Entries shown
# # # # #
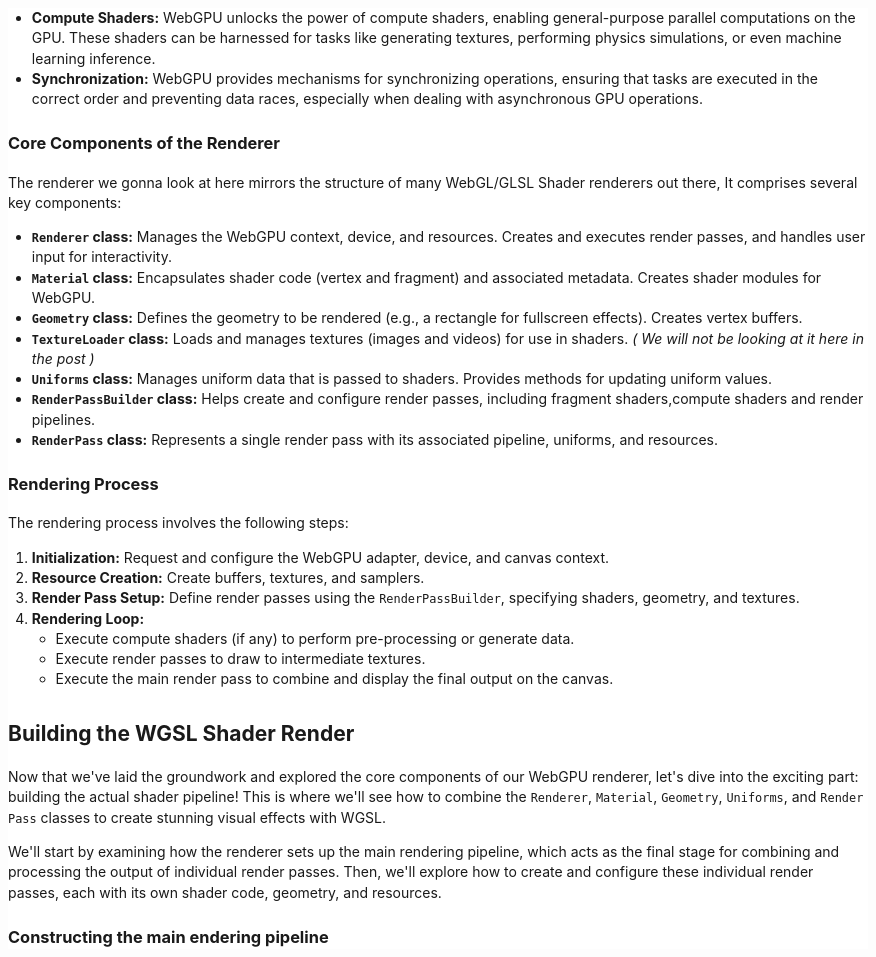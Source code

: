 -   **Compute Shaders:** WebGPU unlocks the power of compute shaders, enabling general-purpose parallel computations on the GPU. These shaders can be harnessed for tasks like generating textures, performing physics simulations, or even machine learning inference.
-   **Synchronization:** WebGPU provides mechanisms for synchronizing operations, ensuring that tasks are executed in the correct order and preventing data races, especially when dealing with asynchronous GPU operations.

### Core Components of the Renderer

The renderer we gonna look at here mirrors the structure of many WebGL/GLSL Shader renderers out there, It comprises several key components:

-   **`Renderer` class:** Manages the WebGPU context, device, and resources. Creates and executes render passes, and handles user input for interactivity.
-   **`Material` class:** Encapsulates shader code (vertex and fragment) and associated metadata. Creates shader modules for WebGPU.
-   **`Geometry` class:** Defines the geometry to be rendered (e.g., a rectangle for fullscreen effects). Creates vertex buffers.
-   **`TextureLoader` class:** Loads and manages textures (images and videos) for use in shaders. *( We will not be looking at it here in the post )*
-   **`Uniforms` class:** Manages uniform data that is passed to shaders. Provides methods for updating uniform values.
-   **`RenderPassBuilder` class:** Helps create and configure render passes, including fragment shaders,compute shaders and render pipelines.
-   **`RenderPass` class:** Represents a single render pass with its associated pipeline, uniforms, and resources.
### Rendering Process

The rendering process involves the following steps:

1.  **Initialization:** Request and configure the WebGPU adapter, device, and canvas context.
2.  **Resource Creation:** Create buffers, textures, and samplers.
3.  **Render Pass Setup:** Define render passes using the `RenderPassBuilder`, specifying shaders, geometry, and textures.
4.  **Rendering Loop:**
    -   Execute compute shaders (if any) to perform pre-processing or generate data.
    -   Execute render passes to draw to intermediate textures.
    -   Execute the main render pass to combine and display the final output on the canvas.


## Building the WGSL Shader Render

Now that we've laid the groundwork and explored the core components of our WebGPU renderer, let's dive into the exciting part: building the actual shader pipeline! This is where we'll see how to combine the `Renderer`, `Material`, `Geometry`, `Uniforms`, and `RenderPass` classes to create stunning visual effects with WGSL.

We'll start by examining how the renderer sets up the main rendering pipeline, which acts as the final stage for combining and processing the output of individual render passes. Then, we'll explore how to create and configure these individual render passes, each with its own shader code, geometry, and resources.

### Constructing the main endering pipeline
# # # # #
What the task requires
Everything in the material except the pictures should be output verbatim.

Answer to this task
Source code

: -   **Compute Shaders:** WebGPU unlocks the power of compute shaders, enabling general-purpose parallel computations on the GPU. These shaders can be harnessed for tasks like generating textures, performing physics simulations, or even machine learning inference.
-   **Synchronization:** WebGPU provides mechanisms for synchronizing operations, ensuring that tasks are executed in the correct order and preventing data races, especially when dealing with asynchronous GPU operations.

### Core Components of the Renderer

The renderer we gonna look at here mirrors the structure of many WebGL/GLSL Shader renderers out there, It comprises several key components:

-   **`Renderer` class:** Manages the WebGPU context, device, and resources. Creates and executes render passes, and handles user input for interactivity.
-   **`Material` class:** Encapsulates shader code (vertex and fragment) and associated metadata. Creates shader modules for WebGPU.
-   **`Geometry` class:** Defines the geometry to be rendered (e.g., a rectangle for fullscreen effects). Creates vertex buffers.
-   **`TextureLoader` class:** Loads and manages textures (images and videos) for use in shaders. *( We will not be looking at it here in the post )*
-   **`Uniforms` class:** Manages uniform data that is passed to shaders. Provides methods for updating uniform values.
-   **`RenderPassBuilder` class:** Helps create and configure render passes, including fragment shaders,compute shaders and render pipelines.
-   **`RenderPass` class:** Represents a single render pass with its associated pipeline, uniforms, and resources.
### Rendering Process

The rendering process involves the following steps:

1.  **Initialization:** Request and configure the WebGPU adapter, device, and canvas context.
2.  **Resource Creation:** Create buffers, textures, and samplers.
3.  **Render Pass Setup:** Define render passes using the `RenderPassBuilder`, specifying shaders, geometry, and textures.
4.  **Rendering Loop:**
    -   Execute compute shaders (if any) to perform pre-processing or generate data.
    -   Execute render passes to draw to intermediate textures.
    -   Execute the main render pass to combine and display the final output on the canvas.


## Building the WGSL Shader Render

Now that we've laid the groundwork and explored the core components of our WebGPU renderer, let's dive into the exciting part: building the actual shader pipeline! This is where we'll see how to combine the `Renderer`, `Material`, `Geometry`, `Uniforms`, and `RenderPass` classes to create stunning visual effects with WGSL.

We'll start by examining how the renderer sets up the main rendering pipeline, which acts as the final stage for combining and processing the output of individual render passes. Then, we'll explore how to create and configure these individual render passes, each with its own shader code, geometry, and resources.

### Constructing the main endering pipeline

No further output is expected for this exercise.